Google Search Patent

We have a very interesting piece of SEO related news this week in that Google have just been granted a new patent titled ‘determining quality of linked documents’ which is able to give us further insight and understanding as to the ways in which Google judges the influence of links to a website and the effect which this has on search positions.

Google Patent

Below is the official patent abstract which gives a brief insight into the way Google looks at in-bound links:

“A ranking component ranks documents, such as web pages or web sites, to obtain a ranking score that defines a quality judgment of the document. The ranking score of a particular document is based on the ranking score of the documents which link to it and based on affiliation among the documents.”

Effect of Links on Rankings

From this, we can see that Google may rank links differently depending on the relationship which pages have with one another, essentially meaning that not all links are treated the same in the eyes of Google.

An example which we can use here is that links from pages which share author may have a lower impact on rankings for a website which has no affiliation with the linked site.

Website Affilliation

We are also provided with an image which we can use to see how various websites are related:

Google Search Patent

It is highly possible that Google may assign a maximum value for links that come from affilliated sites and may assign individual values for links which are from independent pages. Therefore, four links from an affilliated website may carry a higher ranking value than just one link, but it is likely that the overall value of links from the affilliated site is limited.

Methods of Affilliation

In the patent, we can also see a number of methods used by Google to determine affilliation of pages such as;
- interlinking (websites which are more closely linked to one another than an average page)
- hostnames (the idea that webpages with the same domain or subdomains may be affilliated)
- IP addresses (the idea that if the first couple of components of an IP are the same, pages may be affilliated)
- visitors (if pages share many visitors during a browing session, they may be thought to be affilliated)

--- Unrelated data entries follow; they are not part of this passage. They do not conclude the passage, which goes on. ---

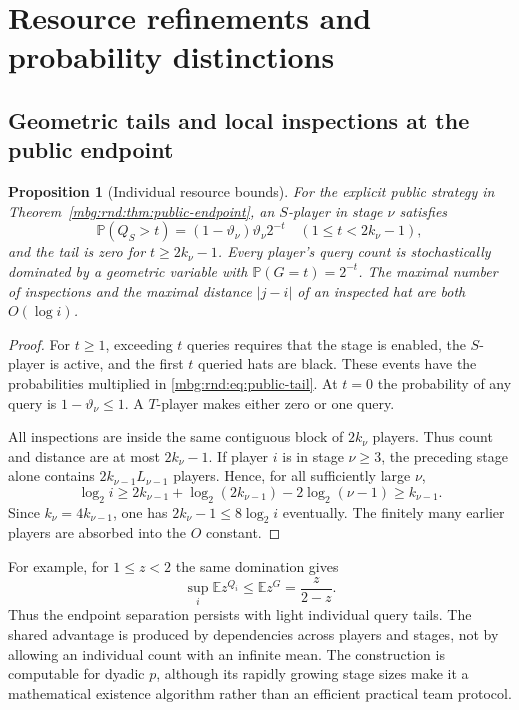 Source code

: \documentclass[11pt,letterpaper]{article}
\newtheorem{proposition}[theorem]{Proposition}
\theoremstyle{definition}
\newcommand{\E}{\mathbb E}
\newcommand{\Prb}{\mathbb P}
\begin{document}
\section{Resource refinements and probability distinctions}
\label{mbg:rnd:sec:refinements}

\subsection{Geometric tails and local inspections at the public endpoint}

\begin{proposition}[Individual resource bounds]
\label{mbg:rnd:prop:resources}
For the explicit public strategy in Theorem~\ref{mbg:rnd:thm:public-endpoint}, an
$S$-player in stage $\nu$ satisfies
\begin{equation}
 \Prb(Q_S>t)=(1-\vartheta_\nu)\vartheta_\nu2^{-t}
 \quad(1\le t<2k_\nu-1),
 \label{mbg:rnd:eq:public-tail}
\end{equation}
and the tail is zero for $t\ge2k_\nu-1$. Every player's query count is
stochastically dominated by a geometric variable with
$\Prb(G=t)=2^{-t}$. The maximal number of inspections and the maximal
distance $|j-i|$ of an inspected hat are both $O(\log i)$.
\end{proposition}
\begin{proof}
For $t\ge1$, exceeding $t$ queries requires that the stage is enabled,
the $S$-player is active, and the first $t$ queried hats are black.
These events have the probabilities multiplied in
\eqref{mbg:rnd:eq:public-tail}. At $t=0$ the probability of any query is
$1-\vartheta_\nu\le1$. A $T$-player makes either zero or one query.

All inspections are inside the same contiguous block of $2k_\nu$
players. Thus count and distance are at most $2k_\nu-1$. If player $i$
is in stage $\nu\ge3$, the preceding stage alone contains
$2k_{\nu-1}L_{\nu-1}$ players. Hence, for all sufficiently large $\nu$,
\[
 \log_2 i\ge
 2k_{\nu-1}+\log_2(2k_{\nu-1})-2\log_2(\nu-1)\ge k_{\nu-1}.
\]
Since $k_\nu=4k_{\nu-1}$, one has $2k_\nu-1\le8\log_2 i$ eventually.
The finitely many earlier players are absorbed into the $O$ constant.
\end{proof}

For example, for $1\le z<2$ the same domination gives
\[
 \sup_i\E z^{Q_i}\le\E z^G=\frac{z}{2-z}.
\]
Thus the endpoint separation persists with light individual query
tails. The shared advantage is produced by dependencies across players
and stages, not by allowing an individual count with an infinite mean.
The construction is computable for dyadic $p$, although its rapidly
growing stage sizes make it a mathematical existence algorithm rather
than an efficient practical team protocol.
\end{document}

Conclusions From Google’s New Patent

Therefore, when planning link campaigns, is it now more essential than ever to obtain links from as many different, independent, sources as possible and it is likely that automated linking schemes will be flagged to Google. What is important is the quality of links rather than the quantity of links and this furthers the idea that large numbers of links from link farms may be no more useful than a smaller number of genuine links from independent locations.